Autonomous vehicles (AVs) will demand a resilient, accurate, and tamper-proof navigation system. Current AV navigation systems will not meet these demands as they are dependent on global navigation satellite system (GNSS) signals, which are jammable, spoofable, and may not be usable in certain environments (e.g., indoors and deep urban canyons). Dead-reckoning sensors (e.g., inertial measurements units, lidars, or cameras) are typically used to aid GNSS signals in challenged environment. However, such sensors accumulate errors with time and can only provide a navigation solution in a local frame, i.e., relative to the AV's initial position. Alternatively, signals of opportunity (SOPs) (e.g., AM/FM radio, low Earth orbit satellite signals, Wi-Fi, and cellular) may be used as a global navigation source in GNSS-challenged environment.
Cellular signals, particularly code-division multiple access (CDMA), long-term evolution (LTE), and fifth generation (5G) new radio (NR) signals, are among the most promising SOP candidates for navigation. These signals are (i) abundant, (ii) received at a much higher power and bandwidth than GNSS signals, (iii) offer a favorable horizontal geometry, (iv) are diverse in the radio frequency spectrum, (v) and are free to use. These inherent attributes make them attractive navigation sources for AVs in GNSS-challenged environments.
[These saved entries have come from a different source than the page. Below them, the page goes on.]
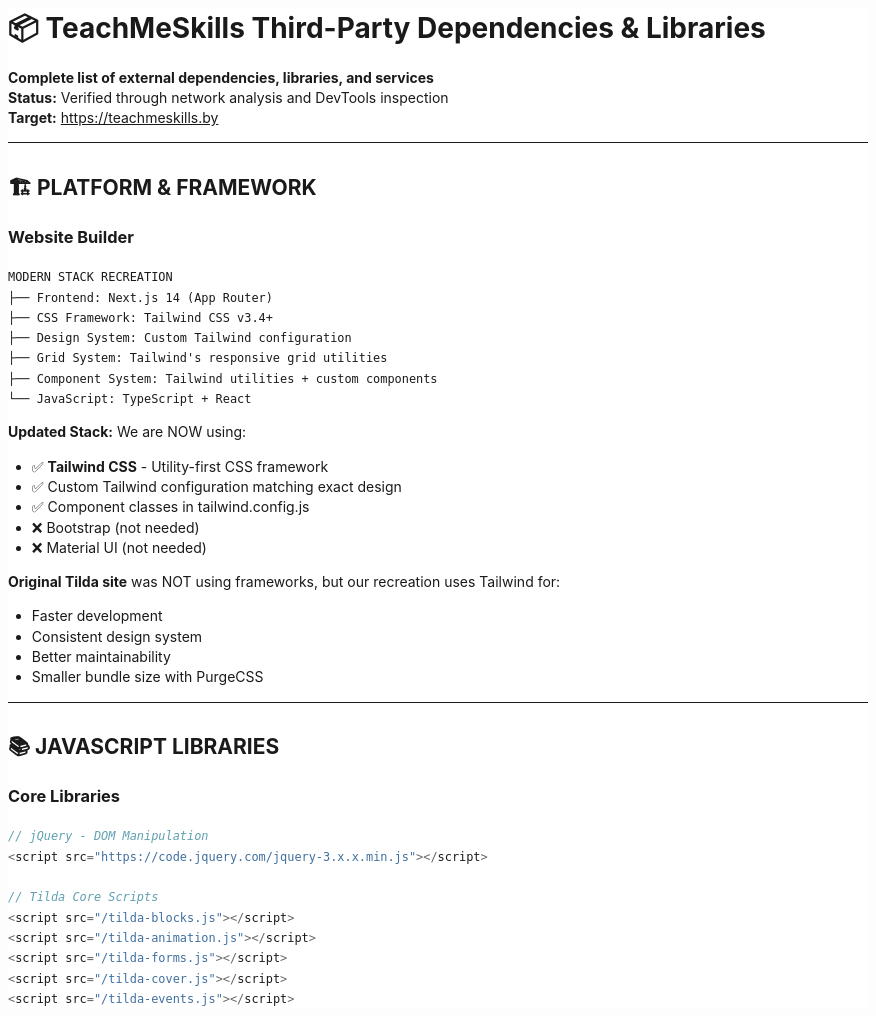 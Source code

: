 # 📦 TeachMeSkills Third-Party Dependencies & Libraries

**Complete list of external dependencies, libraries, and services**  
**Status:** Verified through network analysis and DevTools inspection  
**Target:** https://teachmeskills.by

---

## 🏗️ **PLATFORM & FRAMEWORK**

### **Website Builder**

```
MODERN STACK RECREATION
├── Frontend: Next.js 14 (App Router)
├── CSS Framework: Tailwind CSS v3.4+
├── Design System: Custom Tailwind configuration
├── Grid System: Tailwind's responsive grid utilities
├── Component System: Tailwind utilities + custom components
└── JavaScript: TypeScript + React
```

**Updated Stack:** We are NOW using:

- ✅ **Tailwind CSS** - Utility-first CSS framework
- ✅ Custom Tailwind configuration matching exact design
- ✅ Component classes in tailwind.config.js
- ❌ Bootstrap (not needed)
- ❌ Material UI (not needed)

**Original Tilda site** was NOT using frameworks, but our recreation uses
Tailwind for:

- Faster development
- Consistent design system
- Better maintainability
- Smaller bundle size with PurgeCSS

---

## 📚 **JAVASCRIPT LIBRARIES**

### **Core Libraries**

```javascript
// jQuery - DOM Manipulation
<script src="https://code.jquery.com/jquery-3.x.x.min.js"></script>

// Tilda Core Scripts
<script src="/tilda-blocks.js"></script>
<script src="/tilda-animation.js"></script>
<script src="/tilda-forms.js"></script>
<script src="/tilda-cover.js"></script>
<script src="/tilda-events.js"></script>
```
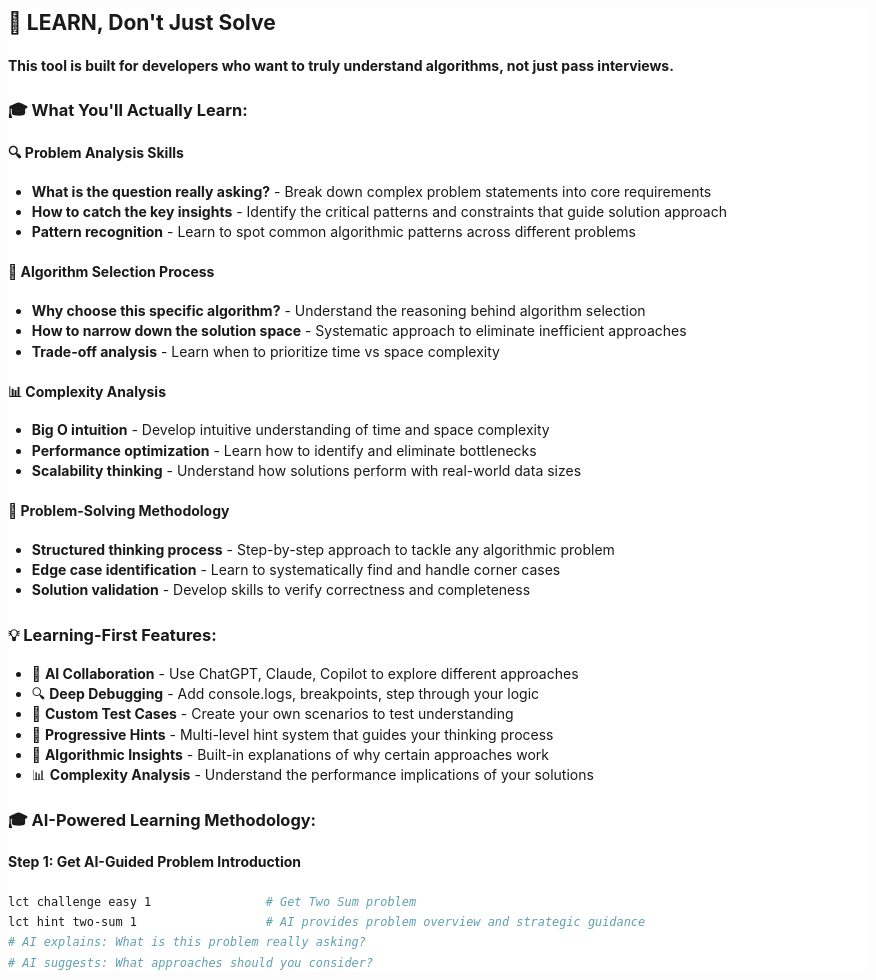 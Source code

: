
 ```
```

## 🧠 **LEARN, Don't Just Solve**

**This tool is built for developers who want to truly understand algorithms, not just pass interviews.**

### 🎓 **What You'll Actually Learn:**

#### **🔍 Problem Analysis Skills**
- **What is the question really asking?** - Break down complex problem statements into core requirements
- **How to catch the key insights** - Identify the critical patterns and constraints that guide solution approach
- **Pattern recognition** - Learn to spot common algorithmic patterns across different problems

#### **🧩 Algorithm Selection Process**
- **Why choose this specific algorithm?** - Understand the reasoning behind algorithm selection
- **How to narrow down the solution space** - Systematic approach to eliminate inefficient approaches
- **Trade-off analysis** - Learn when to prioritize time vs space complexity

#### **📊 Complexity Analysis**
- **Big O intuition** - Develop intuitive understanding of time and space complexity
- **Performance optimization** - Learn how to identify and eliminate bottlenecks
- **Scalability thinking** - Understand how solutions perform with real-world data sizes

#### **🎯 Problem-Solving Methodology**
- **Structured thinking process** - Step-by-step approach to tackle any algorithmic problem
- **Edge case identification** - Learn to systematically find and handle corner cases
- **Solution validation** - Develop skills to verify correctness and completeness

### 💡 **Learning-First Features:**

- 🤖 **AI Collaboration** - Use ChatGPT, Claude, Copilot to explore different approaches
- 🔍 **Deep Debugging** - Add console.logs, breakpoints, step through your logic
- 📝 **Custom Test Cases** - Create your own scenarios to test understanding
- 💭 **Progressive Hints** - Multi-level hint system that guides your thinking process
- 🎯 **Algorithmic Insights** - Built-in explanations of why certain approaches work
- 📊 **Complexity Analysis** - Understand the performance implications of your solutions

### 🎓 **AI-Powered Learning Methodology:**

#### **Step 1: Get AI-Guided Problem Introduction**
```bash
lct challenge easy 1                # Get Two Sum problem
lct hint two-sum 1                  # AI provides problem overview and strategic guidance
# AI explains: What is this problem really asking?
# AI suggests: What approaches should you consider?
```

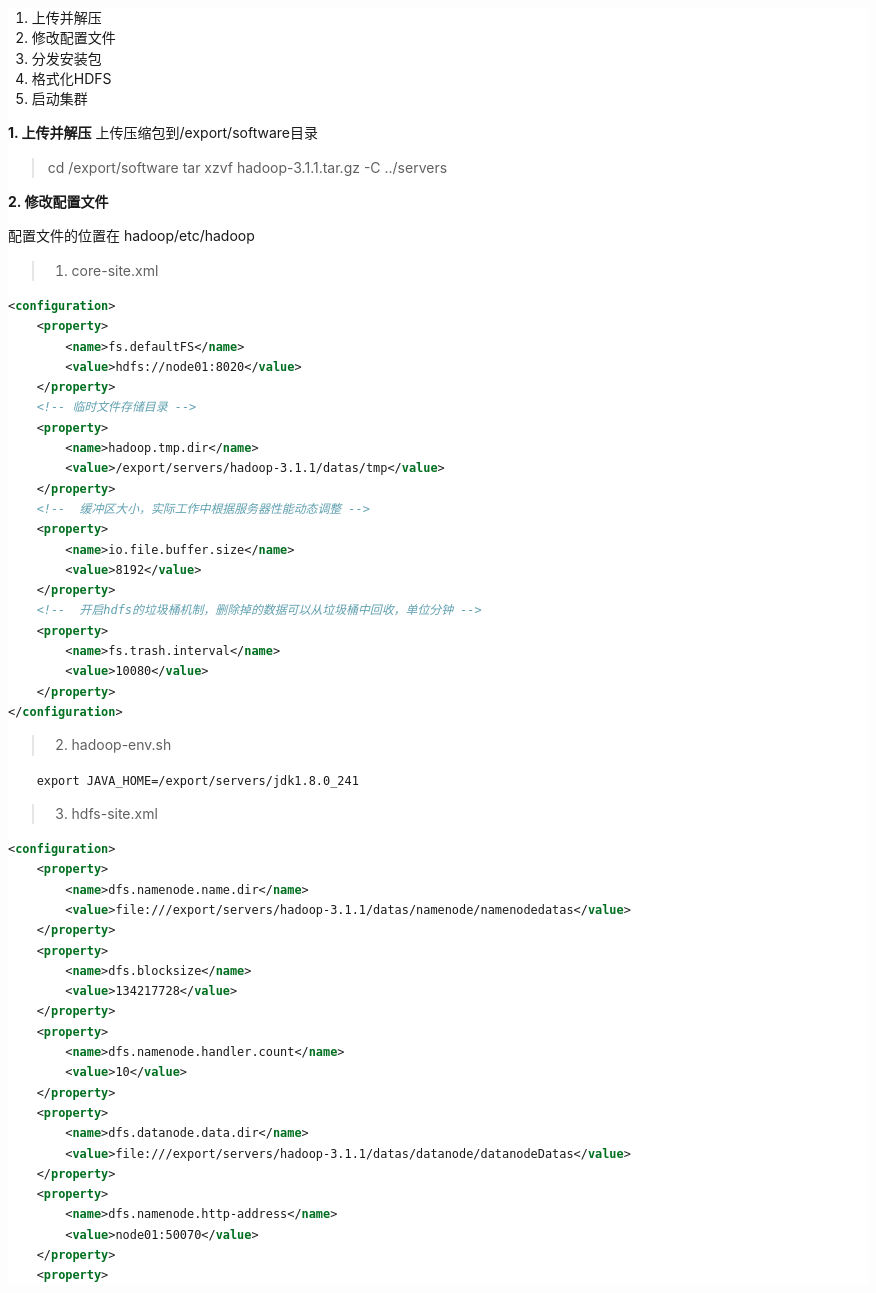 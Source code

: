 1. 上传并解压
2. 修改配置文件
3. 分发安装包
4. 格式化HDFS
5. 启动集群

**1. 上传并解压**
上传压缩包到/export/software目录
> cd /export/software
> tar xzvf hadoop-3.1.1.tar.gz -C ../servers

**2. 修改配置文件**

配置文件的位置在 hadoop/etc/hadoop
> 1. core-site.xml
```xml
<configuration>
    <property>
		<name>fs.defaultFS</name>
		<value>hdfs://node01:8020</value>
	</property>
	<!-- 临时文件存储目录 -->
	<property>
		<name>hadoop.tmp.dir</name>
		<value>/export/servers/hadoop-3.1.1/datas/tmp</value>
	</property>
    <!--  缓冲区大小，实际工作中根据服务器性能动态调整 -->
	<property>
		<name>io.file.buffer.size</name>
		<value>8192</value>
	</property>
    <!--  开启hdfs的垃圾桶机制，删除掉的数据可以从垃圾桶中回收，单位分钟 -->
	<property>
		<name>fs.trash.interval</name>
		<value>10080</value>
	</property>
</configuration>
```
> 2. hadoop-env.sh
```shell
	export JAVA_HOME=/export/servers/jdk1.8.0_241
```
> 3. hdfs-site.xml
```xml
<configuration>
	<property>
		<name>dfs.namenode.name.dir</name>
		<value>file:///export/servers/hadoop-3.1.1/datas/namenode/namenodedatas</value>
	</property>
	<property>
		<name>dfs.blocksize</name>
		<value>134217728</value>
	</property>
	<property>
		<name>dfs.namenode.handler.count</name>
		<value>10</value>
	</property>
	<property>
		<name>dfs.datanode.data.dir</name>
		<value>file:///export/servers/hadoop-3.1.1/datas/datanode/datanodeDatas</value>
	</property>
	<property>
		<name>dfs.namenode.http-address</name>
		<value>node01:50070</value>
	</property>
	<property>
```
However, since SOPs are not intended for navigation, there are several challenges associated with using cellular signals and SOPs in general for navigation: (1) the unavailability of appropriate low-level signal and error models for optimal extraction of states and parameters of interest for positioning and timing purposes, (2) the absence of published receiver architectures capable of producing navigation observables, (3) the unknown fundamental performance bounds, (4) and the lack of frameworks for high accuracy navigation with such signals. This dissertation addresses the aforementioned challenges for cellular SOPs, focusing on CDMA systems, with extensions to LTE and 5G. The foundational contributions of this dissertation are demonstrated on ground vehicles and unmanned aerial vehicles (UAVs), showing meter-level accurate navigation for the former and sub-meter-level accurate navigation for the latter.